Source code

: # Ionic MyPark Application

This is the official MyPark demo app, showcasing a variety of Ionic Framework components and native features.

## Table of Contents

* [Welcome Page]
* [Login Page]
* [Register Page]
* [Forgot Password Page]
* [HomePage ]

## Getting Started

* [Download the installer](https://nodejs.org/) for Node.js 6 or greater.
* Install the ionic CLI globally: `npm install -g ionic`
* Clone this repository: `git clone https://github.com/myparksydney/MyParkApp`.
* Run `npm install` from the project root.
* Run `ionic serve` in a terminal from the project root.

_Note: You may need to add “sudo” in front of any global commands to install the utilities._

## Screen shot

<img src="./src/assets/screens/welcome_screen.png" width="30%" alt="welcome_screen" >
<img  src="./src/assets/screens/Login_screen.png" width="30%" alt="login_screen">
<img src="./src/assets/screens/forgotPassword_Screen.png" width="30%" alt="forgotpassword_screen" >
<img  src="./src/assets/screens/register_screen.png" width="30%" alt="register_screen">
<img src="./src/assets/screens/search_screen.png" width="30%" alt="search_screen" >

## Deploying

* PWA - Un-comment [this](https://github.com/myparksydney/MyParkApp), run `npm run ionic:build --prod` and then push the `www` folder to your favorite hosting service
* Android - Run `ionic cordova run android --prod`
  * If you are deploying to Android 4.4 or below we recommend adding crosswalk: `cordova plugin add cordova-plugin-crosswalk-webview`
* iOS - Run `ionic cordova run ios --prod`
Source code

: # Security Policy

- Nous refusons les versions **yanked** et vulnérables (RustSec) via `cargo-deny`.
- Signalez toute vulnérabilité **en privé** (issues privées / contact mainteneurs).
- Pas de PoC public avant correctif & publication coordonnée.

......

The lines wanted are those from the one with "favorite hosting service" through the last line of the records, repeated exactly and with both ends included.

* PWA - Un-comment [this](https://github.com/myparksydney/MyParkApp), run `npm run ionic:build --prod` and then push the `www` folder to your favorite hosting service
* Android - Run `ionic cordova run android --prod`
  * If you are deploying to Android 4.4 or below we recommend adding crosswalk: `cordova plugin add cordova-plugin-crosswalk-webview`
* iOS - Run `ionic cordova run ios --prod`
Source code

: # Security Policy

- Nous refusons les versions **yanked** et vulnérables (RustSec) via `cargo-deny`.
- Signalez toute vulnérabilité **en privé** (issues privées / contact mainteneurs).
- Pas de PoC public avant correctif & publication coordonnée.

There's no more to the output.